Soltero is a 1984 drama film written by Bienvenido Noriega Jr. and directed by Pio de Castro III for the Experimental Cinema of the Philippines. The film stars Jay Ilagan, Rio Locsin, and Chanda Romero and it tells the life of a soltero (young bachelor) living alone in his condominium apartment, working as an assistant manager at a bank, and how he manages his life with his family he loved and the past romances he had.

Summary

Crispin Rodriguez is the soltero (bachelor) of the story, he is a 29-year old young man who lives in a condominium apartment all by himself and works as an assistant manager of the Traders Royal Bank in Manila. Most of the time, he spends his time hanging out with his office friends like going to parties at bars, eating at a restaurant, or watching movies at the Manila Film Center. However, since his age is nearing 30 and still lonely, the one thing he needed to complete his life is no other than a woman to love and become together.

Cast

Jay Ilagan as Crispin Rodriguez
Rio Locsin as Christina
Chanda Romero as RJ Juan
Baby Delgado as Nene
Dick Israel as Teddy
Bing Davao as Edwin
Cris Vertido as Joey
Alvin Enriquez as Bimbo
Irma Potenciano as Crispin's mother
Terrie Legarda as Bong
Luigi Sison		
Manuel Conde as Crispin's grandfather	
Robert Campos
Carmen Enriquez	
Mona Lisa as the old lady at the condominium		
Chito Ponce Enrile
Menggie Cobarrubias
Connie Angeles
Khryss Adalia	
Nanding Josef		
Jack Azarcon
Naty Santiago
Pong Pong
Bodjie Pascua as Theater Actor
Louie Pascasio as Theater Actor

Production
Throughout the whole life of Pio de Castro III as an actor, writer, and film critic, Soltero is the first of two films that he directed — the other film is Ina, Kasusuklaman Ba Kita?, which was released in 1985 and produced and distributed by Seiko Films. In an interview from TV Times, the film was shot within three months.

Digital restoration
The film was restored by the ABS-CBN Film Restoration Project, with the help of L’Immagine Ritrovata in Italy, Kantana Post-Production in Thailand, and Wildsound Studios in Quezon City. The restoration process of Soltero started in 2016 with a 4K digital scan at Ritrovata's main laboratory in Bologna, Italy and the film prints used in the scanning were in bad condition, which was caused by many obstacles including color decay, missing frames, and vinegar syndrome that affected the whole print. Just like the other films from the ECP, the film negatives were lost or destroyed and the restoration team decided to restore the films of the said company through positive prints. All of the existing prints of the Experimental Cinema of the Philippines library are stored and archived at the vaults of ABS-CBN Film Archives, located within the ELJ Communications Center in Quezon City.

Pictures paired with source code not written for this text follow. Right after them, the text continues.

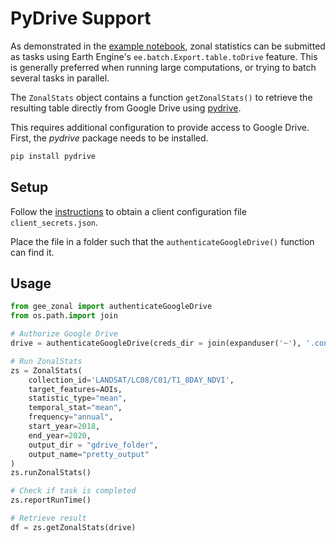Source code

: # PyDrive Support

As demonstrated in the [example notebook](zonal_statistics_example), zonal statistics can be submitted as tasks using Earth Engine's `ee.batch.Export.table.toDrive` feature. This is generally preferred when running large computations, or trying to batch several tasks in parallel.

The `ZonalStats` object contains a function `getZonalStats()` to retrieve the resulting table directly from Google Drive using [pydrive](https://pythonhosted.org/PyDrive/).

This requires additional configuration to provide access to Google Drive. First, the *pydrive* package needs to be installed.

```sh
pip install pydrive
```

## Setup

Follow the [instructions](https://pythonhosted.org/PyDrive/quickstart.html) to obtain a client configuration file `client_secrets.json`.

Place the file in a folder such that the `authenticateGoogleDrive()` function can find it.

## Usage

```python
from gee_zonal import authenticateGoogleDrive
from os.path.import join

# Authorize Google Drive
drive = authenticateGoogleDrive(creds_dir = join(expanduser('~'), '.config', 'creds') # Change to path where you stored client_secrets file

# Run ZonalStats
zs = ZonalStats(
    collection_id='LANDSAT/LC08/C01/T1_8DAY_NDVI', 
    target_features=AOIs, 
    statistic_type="mean",
    temporal_stat="mean",
    frequency="annual",
    start_year=2018, 
    end_year=2020,
    output_dir = "gdrive_folder",
    output_name="pretty_output"
)
zs.runZonalStats()

# Check if task is completed
zs.reportRunTime()

# Retrieve result
df = zs.getZonalStats(drive)
```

However, the film's restoration process began to be rushed as the Serpent 70 denied ABS-CBN's hopes of giving a 25-year broadcast franchise and the team needed to complete it before its deadline on August 31.

On January 28, 2021, the restored version of the film was premiered digitally through KTX.ph, added with a pre-show hosted by ABS-CBN Film Archives head, Leo P. Katigbak, and the leading actresses Rio Locsin and Chanda Romero were present at the said pre-show.

Reception

Critical reception 
Jim Paranal of Film Police Reviews described Soltero as a "quiet movie" and despite its colorful depictions of the 1980s, the melancholy of the lead character Crispin can be felt by everyone and his traits cannot be drifted further from the generation of millennials and Gen Z. He praised the film's direction under Pio de Castro III, the written screenplay by Bienvenido Noriega Jr., and the performances of the cast, particularly the lead actor Jay Ilagan. The film also discusses the issues of depression, attempted suicide among males, and representation of lesbian women where Chanda Romero's character RJ accurately portrays the role.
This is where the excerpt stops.